In the end, scan-specific z-score normalization for each pulse sequence in our dataset worked best to align the histograms. I implemented the approach described here in the script 5a_zscore_normalize.py, which relies on the brain masks produced in the previous step to calculate the sample statistics (mean and stddev inside the brain mask region). Every scan was z-score normalized using their own mean and standard deviations, except for the ADC scans. Since we wanted to preserve the relative intensities of the pixel values for the ADC scans, we did a global z-score normalization, using the global mean and stddev from all the ADC scans when normalizing each individual scan. Again the brain masks are used so we don't get thrown off by signals coming from the skull.

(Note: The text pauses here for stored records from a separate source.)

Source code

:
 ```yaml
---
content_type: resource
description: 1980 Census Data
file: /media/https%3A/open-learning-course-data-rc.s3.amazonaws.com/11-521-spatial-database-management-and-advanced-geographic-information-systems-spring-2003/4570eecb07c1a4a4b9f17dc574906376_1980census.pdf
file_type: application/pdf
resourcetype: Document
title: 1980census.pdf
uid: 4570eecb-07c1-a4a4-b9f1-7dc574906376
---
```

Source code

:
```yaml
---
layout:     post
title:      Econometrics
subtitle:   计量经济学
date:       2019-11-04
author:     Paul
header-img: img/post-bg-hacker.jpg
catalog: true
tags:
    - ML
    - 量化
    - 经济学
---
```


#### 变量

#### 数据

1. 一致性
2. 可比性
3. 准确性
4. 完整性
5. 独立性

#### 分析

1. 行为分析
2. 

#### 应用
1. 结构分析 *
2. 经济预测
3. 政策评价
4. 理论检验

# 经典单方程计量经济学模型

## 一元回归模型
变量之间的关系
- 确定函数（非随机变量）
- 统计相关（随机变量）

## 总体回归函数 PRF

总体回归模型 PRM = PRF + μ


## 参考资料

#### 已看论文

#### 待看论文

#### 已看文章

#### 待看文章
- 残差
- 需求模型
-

Script 5b_view_intensity_normalization.py then allows you to view the results of the intensity normalization in a more hands on fashion, beyond the simple before and after histograms that script 5a spits out.
This step produced 9.8GB of .nii.gz files.

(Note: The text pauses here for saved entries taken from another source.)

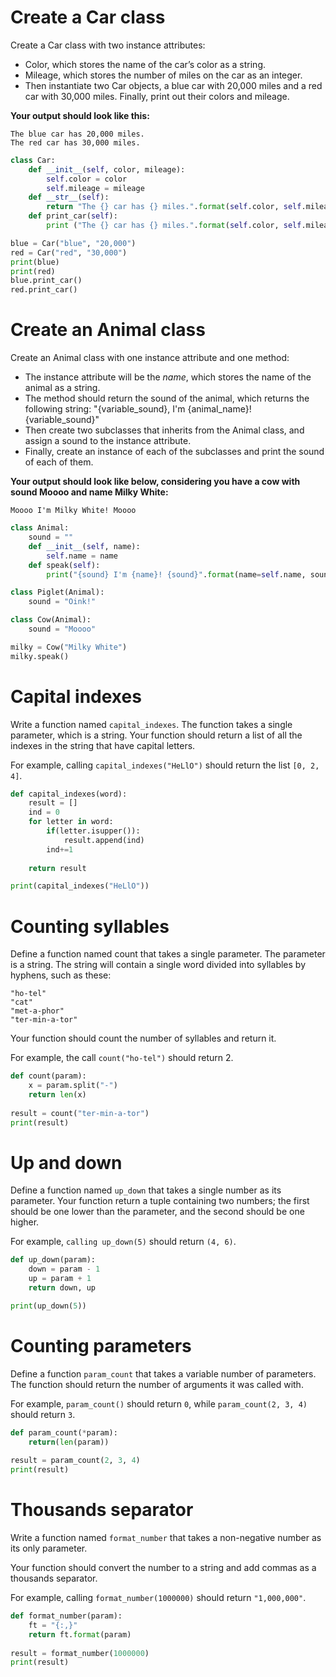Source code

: # Create a Car class

Create a Car class with two instance attributes:

- Color, which stores the name of the car’s color as a string.
- Mileage, which stores the number of miles on the car as an integer.
- Then instantiate two Car objects, a blue car with 20,000 miles and a red car with 30,000 miles. Finally, print out their colors and mileage. 

**Your output should look like this:**
``` 
The blue car has 20,000 miles.
The red car has 30,000 miles.
```

```python runnable
class Car:
    def __init__(self, color, mileage):
        self.color = color
        self.mileage = mileage
    def __str__(self):
        return "The {} car has {} miles.".format(self.color, self.mileage)
    def print_car(self):
        print ("The {} car has {} miles.".format(self.color, self.mileage))

blue = Car("blue", "20,000")
red = Car("red", "30,000")
print(blue)
print(red)
blue.print_car()
red.print_car()
```

# Create an Animal class

Create an Animal class with one instance attribute and one method:

- The instance attribute will be the *name*, which stores the name of the animal as a string.
- The method should return the sound of the animal, which returns the following string: "{variable_sound}, I'm {animal_name}! {variable_sound}"
- Then create two subclasses that inherits from the Animal class, and assign a sound to the instance attribute.
- Finally, create an instance of each of the subclasses and print the sound of each of them.

**Your output should look like below, considering you have a cow with sound Moooo and name Milky White:**
``` 
Moooo I'm Milky White! Moooo
```


```python runnable
class Animal:
    sound = ""
    def __init__(self, name):
        self.name = name
    def speak(self):
        print("{sound} I'm {name}! {sound}".format(name=self.name, sound=self.sound))

class Piglet(Animal):
    sound = "Oink!"

class Cow(Animal):
    sound = "Moooo"

milky = Cow("Milky White")
milky.speak()

```

# Capital indexes
Write a function named `capital_indexes`. The function takes a single parameter, which is a string. Your function should return a list of all the indexes in the string that have capital letters.

For example, calling `capital_indexes("HeLlO")` should return the list `[0, 2, 4]`.

```python runnable
def capital_indexes(word):
    result = []
    ind = 0
    for letter in word:
        if(letter.isupper()):
            result.append(ind)
        ind+=1
            
    return result

print(capital_indexes("HeLlO"))
```

# Counting syllables
Define a function named count that takes a single parameter. The parameter is a string. The string will contain a single word divided into syllables by hyphens, such as these:
```
"ho-tel"
"cat"
"met-a-phor"
"ter-min-a-tor"
```
Your function should count the number of syllables and return it.

For example, the call `count("ho-tel")` should return 2.

```python runnable
def count(param):
    x = param.split("-")
    return len(x)
    
result = count("ter-min-a-tor")
print(result)
```

# Up and down
Define a function named `up_down` that takes a single number as its parameter. Your function return a tuple containing two numbers; the first should be one lower than the parameter, and the second should be one higher.

For example, `calling up_down(5)` should return `(4, 6)`.

```python runnable
def up_down(param):
    down = param - 1
    up = param + 1
    return down, up

print(up_down(5))
```

# Counting parameters

Define a function `param_count` that takes a variable number of parameters. The function should return the number of arguments it was called with.

For example, `param_count()` should return `0`, while `param_count(2, 3, 4)` should return `3`.

```python runnable
def param_count(*param):
    return(len(param))
    
result = param_count(2, 3, 4)
print(result)
```

# Thousands separator
Write a function named `format_number` that takes a non-negative number as its only parameter.

Your function should convert the number to a string and add commas as a thousands separator.

For example, calling `format_number(1000000)` should return `"1,000,000"`.

```python runnable
def format_number(param):
    ft = "{:,}"
    return ft.format(param)
    
result = format_number(1000000)
print(result)
```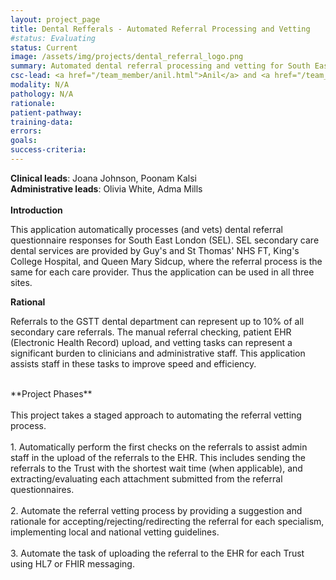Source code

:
```yaml
---
layout: project_page
title: Dental Refferals - Automated Referral Processing and Vetting
#status: Evaluating
status: Current
image: /assets/img/projects/dental_referral_logo.png
summary: Automated dental referral processing and vetting for South East London secondary dental care
csc-lead: <a href="/team_member/anil.html">Anil</a> and <a href="/team_member/elise.html">Elise</a>
modality: N/A
pathology: N/A
rationale: 
patient-pathway: 
training-data:  
errors: 
goals:  
success-criteria:  
---
```



<b>Clinical leads</b>: Joana Johnson, Poonam Kalsi
<br>
<b>Administrative leads</b>: Olivia White, Adma Mills
<br>
<br> **Introduction**

This application automatically processes (and vets) dental referral questionnaire responses for South East London (SEL). SEL secondary care dental services are provided by Guy's and St Thomas' NHS FT, King's College Hospital, and Queen Mary Sidcup, where the referral process is the same for each care provider. Thus the application can be used in all three sites. 

**Rational**

Referrals to the GSTT dental department can represent up to 10% of all secondary care referrals. The manual referral checking, patient EHR (Electronic Health Record) upload, and vetting tasks can represent a significant burden to clinicians and administrative staff. This application assists staff in these tasks to improve speed and efficiency.


<br>
**Project Phases** <br><br>
This project takes a staged approach to automating the referral vetting process. <br><br> 1. Automatically perform the first checks on the referrals to assist admin staff in the upload of the referrals to the EHR. This includes sending the referrals to the Trust with the shortest wait time (when applicable), and extracting/evaluating each attachment submitted from the referral questionnaires. <br><br> 2. Automate the referral vetting process by providing a suggestion and rationale for accepting/rejecting/redirecting the referral for each specialism, implementing local and national vetting guidelines. <br><br>3. Automate the task of uploading the referral to the EHR for each Trust using HL7 or FHIR messaging.<br>
<br>

<br><br>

An important warning: The first time I did this, I forgot to shift the z-scored histograms so that they would start at 0 rather than a negative number. This caused headaches during registration, and has since been corrected.

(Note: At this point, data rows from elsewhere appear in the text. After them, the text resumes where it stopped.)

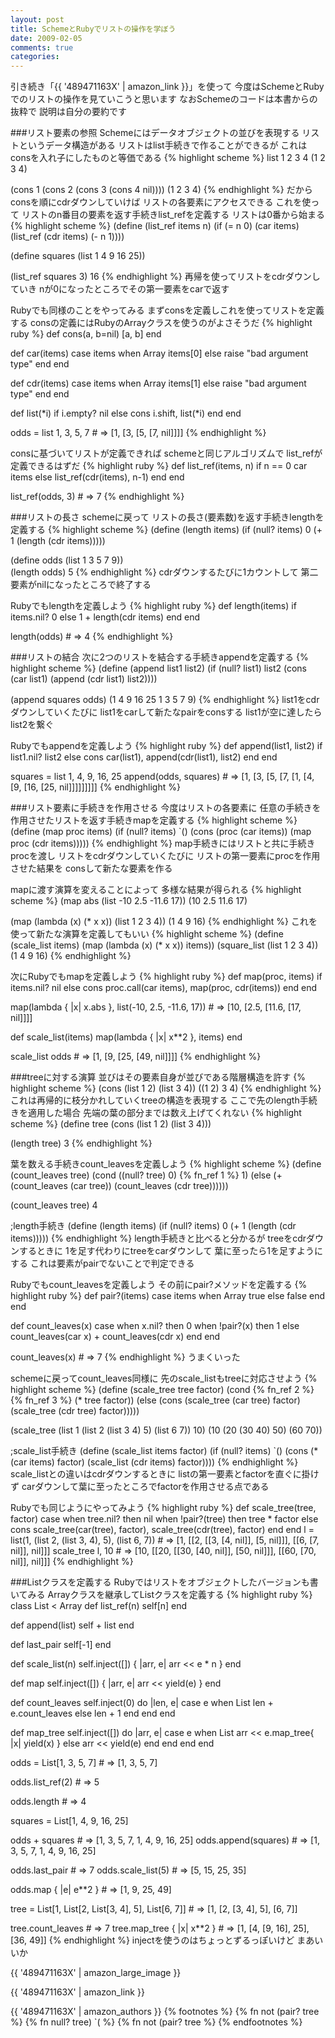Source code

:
```yaml
---
layout: post
title: SchemeとRubyでリストの操作を学ぼう
date: 2009-02-05
comments: true
categories:
---
```



引き続き「{{ '489471163X' | amazon_link }}」を使って
今度はSchemeとRubyでのリストの操作を見ていこうと思います
なおSchemeのコードは本書からの抜粋で
説明は自分の要約です

###リスト要素の参照
Schemeにはデータオブジェクトの並びを表現する
リストというデータ構造がある
リストはlist手続きで作ることができるが
これはconsを入れ子にしたものと等価である
{% highlight scheme %}
 list 1 2 3 4
 (1 2 3 4)
 
 (cons 1 (cons 2 (cons 3 (cons 4 nil))))
 (1 2 3 4)
{% endhighlight %}
だからconsを順にcdrダウンしていけば
リストの各要素にアクセスできる
これを使って
リストのn番目の要素を返す手続きlist_refを定義する
リストは0番から始まる
{% highlight scheme %}
 (define (list_ref items n)
 	(if (= n 0)
 		(car items)
 		(list_ref (cdr items) (- n 1))))
 
 (define squares (list 1 4 9 16 25))
 
 (list_ref squares 3)
 16
{% endhighlight %}
再帰を使ってリストをcdrダウンしていき
nが0になったところでその第一要素をcarで返す

Rubyでも同様のことをやってみる
まずconsを定義しこれを使ってリストを定義する
consの定義にはRubyのArrayクラスを使うのがよさそうだ
{% highlight ruby %}
 def cons(a, b=nil)
   [a, b]
 end
 
 def car(items)
   case items
   when Array
     items[0]
   else
     raise "bad argument type"
   end
 end
 
 def cdr(items)
   case items
   when Array
     items[1]
   else
     raise "bad argument type"
   end
 end
 
 def list(*i)
   if i.empty?
     nil
   else
     cons i.shift, list(*i)
   end
 end
 
 odds = list 1, 3, 5, 7 # => [1, [3, [5, [7, nil]]]]
{% endhighlight %}

consに基づいてリストが定義できれば
schemeと同じアルゴリズムで
list_refが定義できるはずだ
{% highlight ruby %}
 def list_ref(items, n)
   if n == 0
     car items
   else
     list_ref(cdr(items), n-1)
   end
 end
 
 list_ref(odds, 3) # => 7
{% endhighlight %}

###リストの長さ
schemeに戻って
リストの長さ(要素数)を返す手続きlengthを定義する
{% highlight scheme %}
 (define (length items)
 	(if (null? items)
 		0
 		(+ 1 (length (cdr items)))))
 		
 (define odds (list 1 3 5 7 9))		
 (length odds)
 5
{% endhighlight %}
cdrダウンするたびに1カウントして
第二要素がnilになったところで終了する

Rubyでもlengthを定義しよう
{% highlight ruby %}
 def length(items)
   if items.nil?
     0
   else
     1 + length(cdr items)
   end
 end
 
 length(odds) # => 4
{% endhighlight %}

###リストの結合
次に2つのリストを結合する手続きappendを定義する
{% highlight scheme %}
 (define (append list1 list2)
 	(if (null? list1)
 		list2
 		(cons (car list1) (append (cdr list1) list2))))
 
 (append squares odds)
 (1 4 9 16 25 1 3 5 7 9)
{% endhighlight %}
list1をcdrダウンしていくたびに
list1をcarして新たなpairをconsする
list1が空に達したらlist2を繋ぐ

Rubyでもappendを定義しよう
{% highlight ruby %}
 def append(list1, list2)
   if list1.nil?
     list2
   else
     cons car(list1), append(cdr(list1), list2)
   end
 end
 
 squares = list 1, 4, 9, 16, 25
 append(odds, squares) # => [1, [3, [5, [7, [1, [4, [9, [16, [25, nil]]]]]]]]]
{% endhighlight %}

###リスト要素に手続きを作用させる
今度はリストの各要素に
任意の手続きを作用させたリストを返す手続きmapを定義する
{% highlight scheme %}
 (define (map proc items)
 	(if (null? items)
 		`()
 		(cons (proc (car items))
 			(map proc (cdr items)))))
{% endhighlight %}
map手続きにはリストと共に手続きprocを渡し
リストをcdrダウンしていくたびに
リストの第一要素にprocを作用させた結果を
consして新たな要素を作る

mapに渡す演算を変えることによって
多様な結果が得られる
{% highlight scheme %}
 (map abs (list -10 2.5 -11.6 17))
 (10 2.5 11.6 17)
 
 (map (lambda (x) (* x x))
 		(list 1 2 3 4))
 (1 4 9 16)
{% endhighlight %}
これを使って新たな演算を定義してもいい
{% highlight scheme %}
 (define (scale_list items)
 	(map (lambda (x) (* x x))
 		 items))
 (square_list (list 1 2 3 4))
 (1 4 9 16)
{% endhighlight %}

次にRubyでもmapを定義しよう
{% highlight ruby %}
 def map(proc, items)
   if items.nil?
     nil
   else
     cons proc.call(car items), map(proc, cdr(items))
   end
 end
 
 map(lambda { |x| x.abs }, list(-10, 2.5, -11.6, 17)) # => [10, [2.5, [11.6, [17, nil]]]]
 
 def scale_list(items)
   map(lambda { |x| x**2 }, items)
 end
 
 scale_list odds # => [1, [9, [25, [49, nil]]]]
{% endhighlight %}

###treeに対する演算
並びはその要素自身が並びである階層構造を許す
{% highlight scheme %}
 (cons (list 1 2) (list 3 4))
 ((1 2) 3 4)
{% endhighlight %}
これは再帰的に枝分かれしていくtreeの構造を表現する
ここで先のlength手続きを適用した場合
先端の葉の部分までは数え上げてくれない
{% highlight scheme %}
 (define tree (cons (list 1 2) (list 3 4)))
 
 (length tree)
 3
{% endhighlight %}

葉を数える手続きcount_leavesを定義しよう
{% highlight scheme %}
 (define (count_leaves tree)
 	(cond ((null? tree) 0)
 		  {% fn_ref 1 %} 1)
 		  (else (+ (count_leaves (car tree))
 				   (count_leaves (cdr tree))))))
 
 (count_leaves tree)
 4
 
 ;length手続き
 (define (length items)
 	(if (null? items)
 		0
 		(+ 1 (length (cdr items)))))
{% endhighlight %}
length手続きと比べると分かるが
treeをcdrダウンするときに
1を足す代わりにtreeをcarダウンして
葉に至ったら1を足すようにする
これは要素がpairでないことで判定できる

Rubyでもcount_leavesを定義しよう
その前にpair?メソッドを定義する
{% highlight ruby %}
 def pair?(items)
   case items
   when Array
     true
   else
     false
   end
 end
 
 def count_leaves(x)
   case 
   when x.nil? then 0
   when !pair?(x) then 1
   else
     count_leaves(car x) + count_leaves(cdr x)
   end
 end
 
 count_leaves(x) # => 7
{% endhighlight %}
うまくいった

schemeに戻ってcount_leaves同様に
先のscale_listもtreeに対応させよう
{% highlight scheme %}
 (define (scale_tree tree factor)
 	(cond {% fn_ref 2 %}
 		  {% fn_ref 3 %} (* tree factor))
 		  (else (cons (scale_tree (car tree) factor)
 					  (scale_tree (cdr tree) factor)))))
 					
 (scale_tree (list 1 (list 2 (list 3 4) 5) (list 6 7))
 			   10)
 (10 (20 (30 40) 50) (60 70))
 
 ;scale_list手続き
 (define (scale_list items factor)
 	(if (null? items)
 		`()
 		(cons (* (car items) factor)
 			  (scale_list (cdr items) factor))))
{% endhighlight %}
scale_listとの違いはcdrダウンするときに
listの第一要素とfactorを直ぐに掛けず
carダウンして葉に至ったところでfactorを作用させる点である

Rubyでも同じようにやってみよう
{% highlight ruby %}
 def scale_tree(tree, factor)
   case 
   when tree.nil? then nil
   when !pair?(tree) then tree * factor
   else
     cons scale_tree(car(tree), factor), scale_tree(cdr(tree), factor)
   end
 end
 l = list(1, (list 2, (list 3, 4), 5), (list 6, 7)) # => [1, [[2, [[3, [4, nil]], [5, nil]]], [[6, [7, nil]], nil]]]
 scale_tree l, 10 # => [10, [[20, [[30, [40, nil]], [50, nil]]], [[60, [70, nil]], nil]]]
{% endhighlight %}

###Listクラスを定義する
Rubyではリストをオブジェクトしたバージョンも書いてみる
Arrayクラスを継承してListクラスを定義する
{% highlight ruby %}
 class List < Array
   def list_ref(n)
     self[n]
   end
   
   def append(list)
     self + list
   end
   
   def last_pair
     self[-1]
   end
   
   def scale_list(n)
     self.inject([]) { |arr, e| arr << e * n  }
   end
   
   def map
     self.inject([]) { |arr, e| arr << yield(e) }
   end
   
   def count_leaves
     self.inject(0) do |len, e|
       case e
       when List
         len + e.count_leaves
       else
         len + 1
       end
     end
   end
   
   def map_tree
     self.inject([]) do |arr, e|
       case e
       when List
         arr << e.map_tree{ |x| yield(x) }
       else
         arr << yield(e)
       end
     end
   end
 end
 
 odds = List[1, 3, 5, 7] # => [1, 3, 5, 7]
 
 odds.list_ref(2) # => 5
 
 odds.length # => 4
 
 squares = List[1, 4, 9, 16, 25]
 
 odds + squares # => [1, 3, 5, 7, 1, 4, 9, 16, 25]
 odds.append(squares) # => [1, 3, 5, 7, 1, 4, 9, 16, 25]
 
 odds.last_pair # => 7
 odds.scale_list(5) # => [5, 15, 25, 35]
 
 odds.map { |e| e**2 } # => [1, 9, 25, 49]
 
 tree = List[1, List[2, List[3, 4], 5], List[6, 7]] # => [1, [2, [3, 4], 5], [6, 7]]
 
 tree.count_leaves # => 7
 tree.map_tree { |x| x**2 } # => [1, [4, [9, 16], 25], [36, 49]]
{% endhighlight %}
injectを使うのはちょっとずるっぽいけど
まあいいか

{{ '489471163X' | amazon_large_image }}

{{ '489471163X' | amazon_link }}

{{ '489471163X' | amazon_authors }}
{% footnotes %}
   {% fn not (pair? tree %}
   {% fn null? tree) `( %}
   {% fn not (pair? tree %}
{% endfootnotes %}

Registration is done in script 6a_parallel_registration_w_propogation.py, which saves all intermediate registrations, the transform .mat files used, and of course, the final registered images. The ANTsPy library is again used for registration. The protocal for each subject is as follows:
- Register the T1 post to the MNI template using an affine registration (12 deg. of freedom, rotations, translations, and scaling) and save that transformation for propogating it to other scans later.
- Register non-diffusion type images to the T1 post using an affine registration, save those transforms. Then, propogate the T1 post -> MNI transform from step 1 onto all these scans.
- Now for the diffusion type images (SWI, DIFFUSION, ADC). These require some extra love and care due to the differences in their presentation from the other scans. First we affine register each of these to the FLAIR. Then we propogate the FLAIR -> T1 post transform onto each, and then again propogate the T1 post -> MNI onto each scan. For the ADC, note that it uses the propogated transforms from the DIFFUSION -> FLAIR, rather than making its own affine transform to the FLAIR, since it is the same as the DIFFUSION just postprocessed by the radiologist who aqcuired the image.
The script 6b_view_propogated_registration.py allows you to view this whole process step by step.
This step produced 18.8GB of .nii.gz files.
Scripts 7a and 7b then copy over the completed preprocessed scans for delivery to NURIPS. On the project page on NURIPS, go to Actions -> Manage Files -> Upload Files to upload zips of the preprocessed scans.
The dataset that got uploaded to NURIPS was roughly 9GB large total.